-- Provided information --
= = = = =
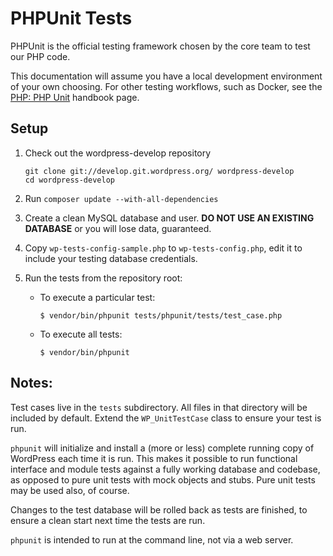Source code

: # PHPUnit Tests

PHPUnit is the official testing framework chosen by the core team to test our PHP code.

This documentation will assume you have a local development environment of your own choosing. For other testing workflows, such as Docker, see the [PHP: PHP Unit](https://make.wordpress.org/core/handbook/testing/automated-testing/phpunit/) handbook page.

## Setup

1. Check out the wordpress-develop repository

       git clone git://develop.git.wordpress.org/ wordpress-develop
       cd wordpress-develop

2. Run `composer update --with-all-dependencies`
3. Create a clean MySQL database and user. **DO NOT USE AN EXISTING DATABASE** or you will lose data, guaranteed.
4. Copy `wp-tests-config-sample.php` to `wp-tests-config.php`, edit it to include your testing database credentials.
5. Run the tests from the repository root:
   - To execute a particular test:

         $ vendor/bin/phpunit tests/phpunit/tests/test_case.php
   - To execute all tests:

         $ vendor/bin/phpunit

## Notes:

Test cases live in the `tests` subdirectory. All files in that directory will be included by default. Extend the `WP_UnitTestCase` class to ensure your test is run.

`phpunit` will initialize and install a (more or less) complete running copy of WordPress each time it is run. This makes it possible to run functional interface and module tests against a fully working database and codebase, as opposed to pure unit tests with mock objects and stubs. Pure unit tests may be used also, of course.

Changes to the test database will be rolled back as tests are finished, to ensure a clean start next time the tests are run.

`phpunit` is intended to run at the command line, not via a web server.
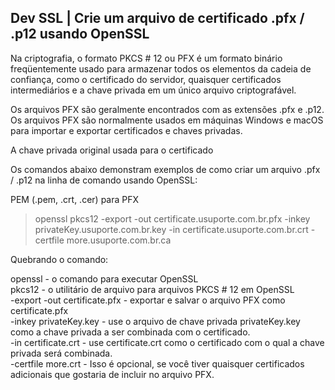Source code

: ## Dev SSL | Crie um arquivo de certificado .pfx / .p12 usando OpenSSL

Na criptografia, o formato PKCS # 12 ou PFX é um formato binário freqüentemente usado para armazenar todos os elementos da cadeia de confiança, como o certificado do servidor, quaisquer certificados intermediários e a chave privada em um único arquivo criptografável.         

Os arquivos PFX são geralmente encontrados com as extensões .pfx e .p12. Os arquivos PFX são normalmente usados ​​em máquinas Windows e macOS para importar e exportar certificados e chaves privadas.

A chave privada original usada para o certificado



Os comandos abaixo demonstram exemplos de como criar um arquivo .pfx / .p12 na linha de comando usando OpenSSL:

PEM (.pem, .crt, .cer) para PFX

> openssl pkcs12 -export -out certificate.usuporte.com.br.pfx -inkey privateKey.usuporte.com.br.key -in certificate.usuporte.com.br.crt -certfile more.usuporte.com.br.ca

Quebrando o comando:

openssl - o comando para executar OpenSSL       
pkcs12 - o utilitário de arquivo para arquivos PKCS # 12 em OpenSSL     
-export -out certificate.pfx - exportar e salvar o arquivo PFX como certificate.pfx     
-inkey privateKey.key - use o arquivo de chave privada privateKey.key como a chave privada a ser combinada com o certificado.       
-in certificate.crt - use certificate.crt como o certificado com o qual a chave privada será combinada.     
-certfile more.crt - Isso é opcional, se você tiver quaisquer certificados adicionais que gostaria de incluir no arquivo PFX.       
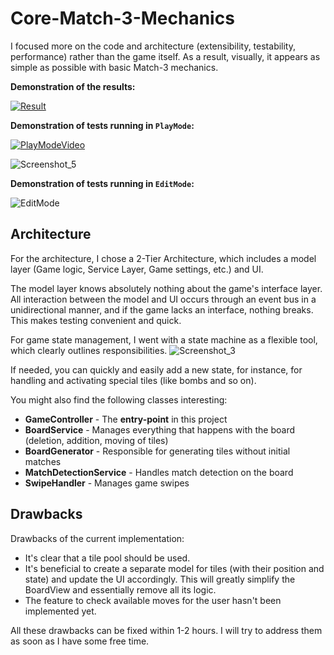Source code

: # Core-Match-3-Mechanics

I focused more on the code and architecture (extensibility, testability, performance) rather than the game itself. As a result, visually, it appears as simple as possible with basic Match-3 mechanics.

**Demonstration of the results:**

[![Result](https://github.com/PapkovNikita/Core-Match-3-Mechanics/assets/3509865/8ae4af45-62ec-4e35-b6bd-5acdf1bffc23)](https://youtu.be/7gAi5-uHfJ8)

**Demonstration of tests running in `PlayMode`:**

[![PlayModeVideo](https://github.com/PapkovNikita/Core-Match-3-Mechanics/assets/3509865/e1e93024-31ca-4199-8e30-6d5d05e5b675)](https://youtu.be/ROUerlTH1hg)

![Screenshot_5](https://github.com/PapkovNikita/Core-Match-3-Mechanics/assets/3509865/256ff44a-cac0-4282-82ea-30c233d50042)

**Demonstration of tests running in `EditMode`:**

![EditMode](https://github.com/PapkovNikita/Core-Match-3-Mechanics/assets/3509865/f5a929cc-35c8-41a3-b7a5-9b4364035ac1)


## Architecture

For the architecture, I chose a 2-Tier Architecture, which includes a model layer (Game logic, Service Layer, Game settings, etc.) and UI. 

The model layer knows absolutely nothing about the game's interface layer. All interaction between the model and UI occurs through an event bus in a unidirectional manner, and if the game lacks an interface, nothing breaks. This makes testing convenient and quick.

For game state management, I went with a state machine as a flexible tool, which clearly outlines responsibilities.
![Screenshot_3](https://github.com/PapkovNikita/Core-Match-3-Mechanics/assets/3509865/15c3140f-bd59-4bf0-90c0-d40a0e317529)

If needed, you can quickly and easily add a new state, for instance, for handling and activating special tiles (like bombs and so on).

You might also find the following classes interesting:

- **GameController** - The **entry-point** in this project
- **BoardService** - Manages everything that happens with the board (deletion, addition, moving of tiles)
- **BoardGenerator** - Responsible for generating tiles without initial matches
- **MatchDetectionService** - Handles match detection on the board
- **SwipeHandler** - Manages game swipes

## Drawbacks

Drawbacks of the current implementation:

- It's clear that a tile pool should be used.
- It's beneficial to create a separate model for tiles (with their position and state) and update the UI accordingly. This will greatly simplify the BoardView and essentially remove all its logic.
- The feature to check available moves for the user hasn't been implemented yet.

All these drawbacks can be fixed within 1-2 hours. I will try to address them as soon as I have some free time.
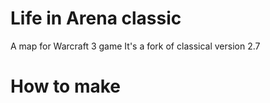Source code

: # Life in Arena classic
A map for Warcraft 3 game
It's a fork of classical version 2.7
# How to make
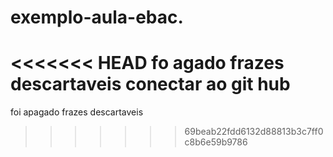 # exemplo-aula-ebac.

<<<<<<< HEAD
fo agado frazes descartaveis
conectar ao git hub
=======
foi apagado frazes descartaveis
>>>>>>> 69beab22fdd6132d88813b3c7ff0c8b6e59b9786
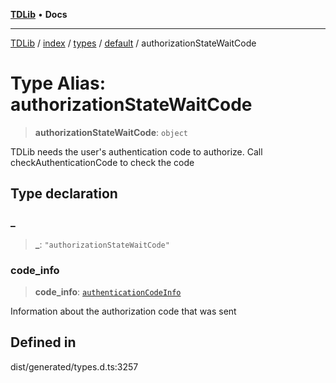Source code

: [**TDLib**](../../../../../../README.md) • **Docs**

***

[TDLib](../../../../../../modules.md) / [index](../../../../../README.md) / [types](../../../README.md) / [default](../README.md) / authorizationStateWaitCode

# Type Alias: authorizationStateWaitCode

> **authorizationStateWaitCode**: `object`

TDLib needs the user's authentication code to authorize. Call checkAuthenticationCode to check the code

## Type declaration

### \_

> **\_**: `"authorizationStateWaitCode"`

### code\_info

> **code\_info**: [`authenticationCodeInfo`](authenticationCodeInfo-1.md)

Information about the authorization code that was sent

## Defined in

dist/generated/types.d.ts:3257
= = = = =
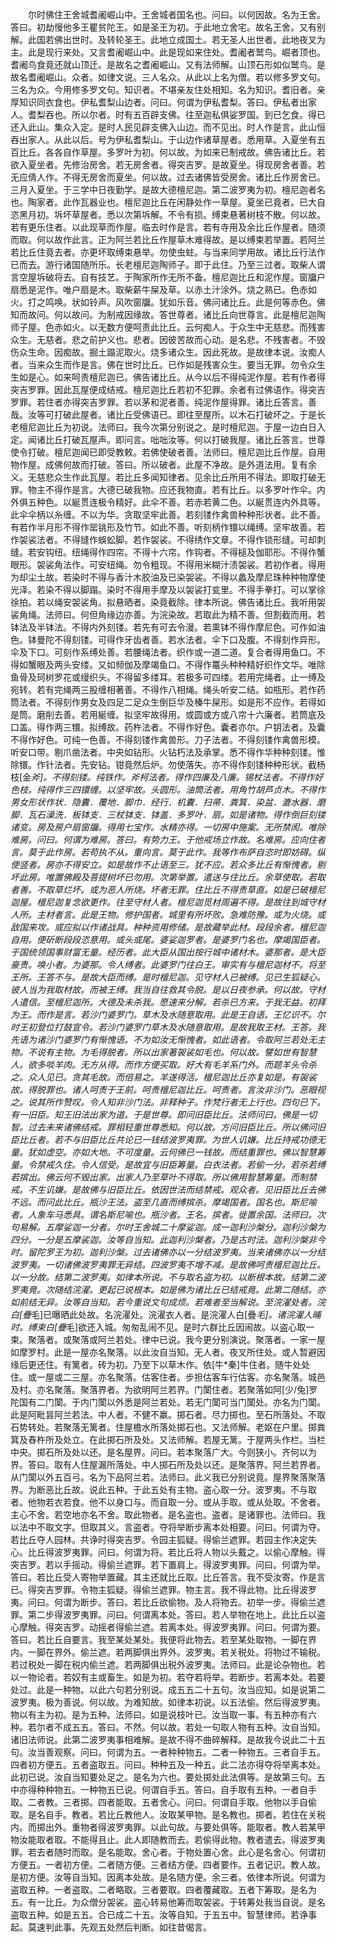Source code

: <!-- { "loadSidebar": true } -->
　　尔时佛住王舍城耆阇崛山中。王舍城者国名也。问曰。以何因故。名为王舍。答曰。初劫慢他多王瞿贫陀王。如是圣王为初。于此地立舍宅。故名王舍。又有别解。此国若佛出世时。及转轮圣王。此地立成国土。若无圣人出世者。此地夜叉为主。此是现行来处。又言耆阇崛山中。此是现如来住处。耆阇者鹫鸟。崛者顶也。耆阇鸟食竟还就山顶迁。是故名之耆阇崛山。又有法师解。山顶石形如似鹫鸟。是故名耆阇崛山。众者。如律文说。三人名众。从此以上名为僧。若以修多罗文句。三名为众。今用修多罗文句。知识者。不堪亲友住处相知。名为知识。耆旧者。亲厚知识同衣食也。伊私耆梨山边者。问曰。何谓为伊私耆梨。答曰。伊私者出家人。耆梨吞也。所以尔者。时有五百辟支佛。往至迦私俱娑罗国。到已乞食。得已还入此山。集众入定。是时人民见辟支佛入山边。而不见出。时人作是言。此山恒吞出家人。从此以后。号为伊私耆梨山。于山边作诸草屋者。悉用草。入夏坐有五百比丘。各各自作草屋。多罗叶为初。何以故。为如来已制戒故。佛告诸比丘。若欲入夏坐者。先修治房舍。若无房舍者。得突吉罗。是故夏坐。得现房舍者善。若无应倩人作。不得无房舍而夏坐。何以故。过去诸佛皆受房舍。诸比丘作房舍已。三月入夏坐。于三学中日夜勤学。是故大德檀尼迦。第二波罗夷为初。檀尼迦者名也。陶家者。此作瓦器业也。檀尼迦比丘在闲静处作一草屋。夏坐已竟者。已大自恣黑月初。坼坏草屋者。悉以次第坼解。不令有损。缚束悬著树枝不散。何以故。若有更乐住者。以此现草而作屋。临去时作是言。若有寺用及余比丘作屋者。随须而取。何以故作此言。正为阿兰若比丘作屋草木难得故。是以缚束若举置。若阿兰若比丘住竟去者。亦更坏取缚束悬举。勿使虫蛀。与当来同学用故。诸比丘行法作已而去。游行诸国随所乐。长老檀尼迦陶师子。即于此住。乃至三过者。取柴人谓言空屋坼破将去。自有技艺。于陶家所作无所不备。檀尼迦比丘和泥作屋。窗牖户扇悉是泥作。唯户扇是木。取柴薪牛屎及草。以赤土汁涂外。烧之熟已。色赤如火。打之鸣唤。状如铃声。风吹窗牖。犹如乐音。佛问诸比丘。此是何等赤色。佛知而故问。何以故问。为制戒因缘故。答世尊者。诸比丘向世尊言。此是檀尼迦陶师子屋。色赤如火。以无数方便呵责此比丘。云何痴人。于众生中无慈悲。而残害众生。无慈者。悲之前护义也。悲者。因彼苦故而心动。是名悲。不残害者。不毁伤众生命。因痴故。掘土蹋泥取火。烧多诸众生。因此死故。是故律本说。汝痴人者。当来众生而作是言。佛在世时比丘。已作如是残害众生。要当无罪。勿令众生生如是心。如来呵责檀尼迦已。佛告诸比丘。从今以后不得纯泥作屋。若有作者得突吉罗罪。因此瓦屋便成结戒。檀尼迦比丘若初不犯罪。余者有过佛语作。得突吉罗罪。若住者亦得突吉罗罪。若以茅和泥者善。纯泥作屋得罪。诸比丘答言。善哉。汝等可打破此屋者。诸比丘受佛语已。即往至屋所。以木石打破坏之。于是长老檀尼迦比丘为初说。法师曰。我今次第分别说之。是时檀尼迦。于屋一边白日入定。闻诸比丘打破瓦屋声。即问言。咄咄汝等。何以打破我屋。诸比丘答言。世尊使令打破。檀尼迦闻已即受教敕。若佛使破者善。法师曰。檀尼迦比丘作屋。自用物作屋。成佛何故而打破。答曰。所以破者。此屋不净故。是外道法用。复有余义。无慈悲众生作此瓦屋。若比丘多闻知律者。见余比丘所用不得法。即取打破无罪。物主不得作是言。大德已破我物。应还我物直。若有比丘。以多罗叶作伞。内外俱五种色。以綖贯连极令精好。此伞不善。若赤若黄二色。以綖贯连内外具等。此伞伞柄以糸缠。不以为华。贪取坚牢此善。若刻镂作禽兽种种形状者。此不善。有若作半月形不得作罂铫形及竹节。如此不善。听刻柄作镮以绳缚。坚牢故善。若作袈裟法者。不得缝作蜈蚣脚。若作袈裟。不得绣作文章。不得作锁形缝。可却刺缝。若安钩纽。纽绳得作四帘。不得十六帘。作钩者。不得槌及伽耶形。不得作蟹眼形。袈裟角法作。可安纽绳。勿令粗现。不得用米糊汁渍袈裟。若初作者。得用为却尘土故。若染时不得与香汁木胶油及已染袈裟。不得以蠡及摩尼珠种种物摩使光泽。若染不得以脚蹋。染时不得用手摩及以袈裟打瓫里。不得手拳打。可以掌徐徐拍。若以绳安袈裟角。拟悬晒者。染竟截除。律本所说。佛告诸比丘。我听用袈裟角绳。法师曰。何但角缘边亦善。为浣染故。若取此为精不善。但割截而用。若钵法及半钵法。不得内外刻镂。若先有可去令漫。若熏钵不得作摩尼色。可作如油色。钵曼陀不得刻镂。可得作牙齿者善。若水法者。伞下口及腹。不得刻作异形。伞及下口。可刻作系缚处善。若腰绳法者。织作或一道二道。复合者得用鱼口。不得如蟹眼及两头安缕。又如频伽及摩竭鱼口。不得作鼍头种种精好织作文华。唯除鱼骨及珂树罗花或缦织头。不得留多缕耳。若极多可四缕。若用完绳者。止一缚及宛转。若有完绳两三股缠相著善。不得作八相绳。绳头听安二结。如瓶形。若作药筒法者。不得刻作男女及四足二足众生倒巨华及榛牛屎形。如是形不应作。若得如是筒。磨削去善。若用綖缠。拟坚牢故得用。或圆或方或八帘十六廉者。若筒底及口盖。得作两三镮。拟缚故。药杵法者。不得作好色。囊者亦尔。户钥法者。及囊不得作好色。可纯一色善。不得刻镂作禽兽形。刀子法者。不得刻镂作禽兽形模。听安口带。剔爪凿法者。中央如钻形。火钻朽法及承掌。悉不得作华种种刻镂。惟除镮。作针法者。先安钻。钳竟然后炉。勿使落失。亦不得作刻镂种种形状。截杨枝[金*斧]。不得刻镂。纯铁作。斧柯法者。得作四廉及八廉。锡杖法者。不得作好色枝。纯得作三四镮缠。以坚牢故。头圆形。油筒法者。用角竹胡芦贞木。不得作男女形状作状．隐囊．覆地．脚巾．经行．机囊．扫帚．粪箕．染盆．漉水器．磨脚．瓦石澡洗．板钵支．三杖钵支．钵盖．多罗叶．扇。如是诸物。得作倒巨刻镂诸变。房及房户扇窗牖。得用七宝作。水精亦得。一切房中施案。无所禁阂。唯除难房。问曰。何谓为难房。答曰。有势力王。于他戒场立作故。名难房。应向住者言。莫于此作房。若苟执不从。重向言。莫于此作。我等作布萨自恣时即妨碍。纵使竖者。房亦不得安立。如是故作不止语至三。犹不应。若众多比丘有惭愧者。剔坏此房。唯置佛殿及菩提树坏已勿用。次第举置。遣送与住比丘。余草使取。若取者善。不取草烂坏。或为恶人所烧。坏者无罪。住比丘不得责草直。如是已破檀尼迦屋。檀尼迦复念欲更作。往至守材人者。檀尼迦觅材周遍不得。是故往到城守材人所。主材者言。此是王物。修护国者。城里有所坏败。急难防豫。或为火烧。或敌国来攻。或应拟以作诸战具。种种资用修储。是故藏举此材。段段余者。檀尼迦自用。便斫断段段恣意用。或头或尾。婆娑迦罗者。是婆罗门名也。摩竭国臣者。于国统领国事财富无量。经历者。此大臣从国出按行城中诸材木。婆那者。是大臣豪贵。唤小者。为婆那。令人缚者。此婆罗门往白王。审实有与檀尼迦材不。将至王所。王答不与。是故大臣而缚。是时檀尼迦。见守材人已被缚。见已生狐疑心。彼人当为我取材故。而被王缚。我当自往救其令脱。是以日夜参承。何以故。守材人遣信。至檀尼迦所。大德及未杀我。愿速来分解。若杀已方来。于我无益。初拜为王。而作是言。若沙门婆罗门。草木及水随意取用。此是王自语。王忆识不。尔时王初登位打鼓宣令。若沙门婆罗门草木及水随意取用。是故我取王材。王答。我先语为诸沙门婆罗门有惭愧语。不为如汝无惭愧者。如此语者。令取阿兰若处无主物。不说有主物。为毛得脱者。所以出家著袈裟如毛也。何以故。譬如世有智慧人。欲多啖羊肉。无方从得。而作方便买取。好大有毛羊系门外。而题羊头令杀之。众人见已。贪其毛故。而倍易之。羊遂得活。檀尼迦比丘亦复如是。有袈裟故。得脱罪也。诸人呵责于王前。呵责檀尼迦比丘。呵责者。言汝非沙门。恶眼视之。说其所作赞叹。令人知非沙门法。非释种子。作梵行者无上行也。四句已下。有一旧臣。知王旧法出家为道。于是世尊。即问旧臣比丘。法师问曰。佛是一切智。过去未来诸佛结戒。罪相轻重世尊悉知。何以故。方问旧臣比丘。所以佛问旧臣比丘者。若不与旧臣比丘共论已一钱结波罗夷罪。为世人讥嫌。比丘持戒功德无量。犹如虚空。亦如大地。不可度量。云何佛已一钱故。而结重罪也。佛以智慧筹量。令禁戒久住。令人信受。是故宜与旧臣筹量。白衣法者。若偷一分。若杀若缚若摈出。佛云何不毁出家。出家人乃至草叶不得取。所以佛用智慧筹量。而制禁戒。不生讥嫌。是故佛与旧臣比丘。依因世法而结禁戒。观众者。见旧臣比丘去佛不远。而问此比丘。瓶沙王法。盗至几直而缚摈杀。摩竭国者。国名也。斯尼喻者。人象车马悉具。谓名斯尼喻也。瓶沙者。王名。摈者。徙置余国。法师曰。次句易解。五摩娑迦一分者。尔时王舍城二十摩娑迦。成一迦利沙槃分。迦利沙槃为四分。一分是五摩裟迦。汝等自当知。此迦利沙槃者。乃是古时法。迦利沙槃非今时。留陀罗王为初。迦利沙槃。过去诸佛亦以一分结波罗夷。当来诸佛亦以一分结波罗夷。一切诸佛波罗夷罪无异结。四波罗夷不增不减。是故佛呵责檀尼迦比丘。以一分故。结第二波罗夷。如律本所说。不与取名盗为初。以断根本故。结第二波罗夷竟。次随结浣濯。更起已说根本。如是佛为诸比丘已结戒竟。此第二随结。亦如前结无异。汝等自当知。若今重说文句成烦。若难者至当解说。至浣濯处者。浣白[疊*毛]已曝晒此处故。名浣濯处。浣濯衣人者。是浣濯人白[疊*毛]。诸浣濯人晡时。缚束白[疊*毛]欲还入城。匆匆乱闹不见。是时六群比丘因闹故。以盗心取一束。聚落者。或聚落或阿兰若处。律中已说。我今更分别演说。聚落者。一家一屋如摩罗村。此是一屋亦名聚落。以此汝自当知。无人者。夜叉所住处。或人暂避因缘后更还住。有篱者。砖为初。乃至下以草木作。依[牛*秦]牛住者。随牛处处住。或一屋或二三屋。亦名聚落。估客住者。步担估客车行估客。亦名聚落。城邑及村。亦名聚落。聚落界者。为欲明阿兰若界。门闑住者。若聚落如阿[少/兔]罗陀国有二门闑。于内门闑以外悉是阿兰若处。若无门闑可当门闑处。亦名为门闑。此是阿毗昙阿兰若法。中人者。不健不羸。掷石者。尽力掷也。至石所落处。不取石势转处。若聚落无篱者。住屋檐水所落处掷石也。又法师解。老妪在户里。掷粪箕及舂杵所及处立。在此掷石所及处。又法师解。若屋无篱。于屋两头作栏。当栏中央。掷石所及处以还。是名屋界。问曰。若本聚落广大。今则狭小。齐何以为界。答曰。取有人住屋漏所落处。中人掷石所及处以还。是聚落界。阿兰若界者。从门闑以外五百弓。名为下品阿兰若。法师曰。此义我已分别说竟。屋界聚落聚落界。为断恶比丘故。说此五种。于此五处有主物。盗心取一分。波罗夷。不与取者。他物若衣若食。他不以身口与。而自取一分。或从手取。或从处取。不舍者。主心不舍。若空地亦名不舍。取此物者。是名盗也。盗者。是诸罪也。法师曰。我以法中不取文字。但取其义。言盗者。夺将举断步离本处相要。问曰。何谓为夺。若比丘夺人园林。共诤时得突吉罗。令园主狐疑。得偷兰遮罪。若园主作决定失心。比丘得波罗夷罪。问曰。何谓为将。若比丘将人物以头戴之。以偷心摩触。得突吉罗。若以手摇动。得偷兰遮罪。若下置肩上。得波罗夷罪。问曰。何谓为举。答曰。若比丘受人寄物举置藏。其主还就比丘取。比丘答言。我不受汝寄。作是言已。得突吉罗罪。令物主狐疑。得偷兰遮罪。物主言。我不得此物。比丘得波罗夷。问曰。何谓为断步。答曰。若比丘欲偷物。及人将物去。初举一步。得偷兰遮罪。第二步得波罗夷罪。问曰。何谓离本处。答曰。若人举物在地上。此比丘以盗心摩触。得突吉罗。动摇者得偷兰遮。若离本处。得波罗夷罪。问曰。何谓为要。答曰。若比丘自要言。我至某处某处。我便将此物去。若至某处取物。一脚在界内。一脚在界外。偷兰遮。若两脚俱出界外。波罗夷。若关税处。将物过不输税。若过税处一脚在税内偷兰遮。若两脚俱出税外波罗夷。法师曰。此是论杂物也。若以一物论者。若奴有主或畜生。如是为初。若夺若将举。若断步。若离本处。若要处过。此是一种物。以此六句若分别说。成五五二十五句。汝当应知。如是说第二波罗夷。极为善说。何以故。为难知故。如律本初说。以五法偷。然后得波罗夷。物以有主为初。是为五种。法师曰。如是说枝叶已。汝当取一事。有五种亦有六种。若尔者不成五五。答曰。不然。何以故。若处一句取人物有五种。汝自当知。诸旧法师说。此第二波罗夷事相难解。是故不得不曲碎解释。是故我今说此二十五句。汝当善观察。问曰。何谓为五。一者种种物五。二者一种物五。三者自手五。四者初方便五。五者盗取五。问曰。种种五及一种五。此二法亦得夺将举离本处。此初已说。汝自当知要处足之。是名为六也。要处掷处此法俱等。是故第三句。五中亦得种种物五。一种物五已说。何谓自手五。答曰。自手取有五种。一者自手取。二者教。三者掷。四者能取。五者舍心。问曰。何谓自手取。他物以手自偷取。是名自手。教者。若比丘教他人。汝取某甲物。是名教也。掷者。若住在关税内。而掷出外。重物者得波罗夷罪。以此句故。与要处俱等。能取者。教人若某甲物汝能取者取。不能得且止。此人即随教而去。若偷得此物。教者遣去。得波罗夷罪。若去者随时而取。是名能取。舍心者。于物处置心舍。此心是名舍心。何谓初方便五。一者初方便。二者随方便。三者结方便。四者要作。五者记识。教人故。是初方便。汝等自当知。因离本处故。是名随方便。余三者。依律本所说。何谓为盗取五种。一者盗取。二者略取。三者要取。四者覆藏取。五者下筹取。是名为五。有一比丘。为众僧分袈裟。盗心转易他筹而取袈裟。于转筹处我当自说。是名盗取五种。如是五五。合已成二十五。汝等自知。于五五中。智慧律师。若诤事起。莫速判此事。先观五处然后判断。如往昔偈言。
= = = = =
-- Task objective --
Repeat the entries above verbatim, but only from the line that has "If needed, you" down to the line that has "- It's clear that a tile pool should be used.", inclusive.

-- Task response --
If needed, you can quickly and easily add a new state, for instance, for handling and activating special tiles (like bombs and so on).

You might also find the following classes interesting:

- **GameController** - The **entry-point** in this project
- **BoardService** - Manages everything that happens with the board (deletion, addition, moving of tiles)
- **BoardGenerator** - Responsible for generating tiles without initial matches
- **MatchDetectionService** - Handles match detection on the board
- **SwipeHandler** - Manages game swipes

## Drawbacks

Drawbacks of the current implementation:

- It's clear that a tile pool should be used.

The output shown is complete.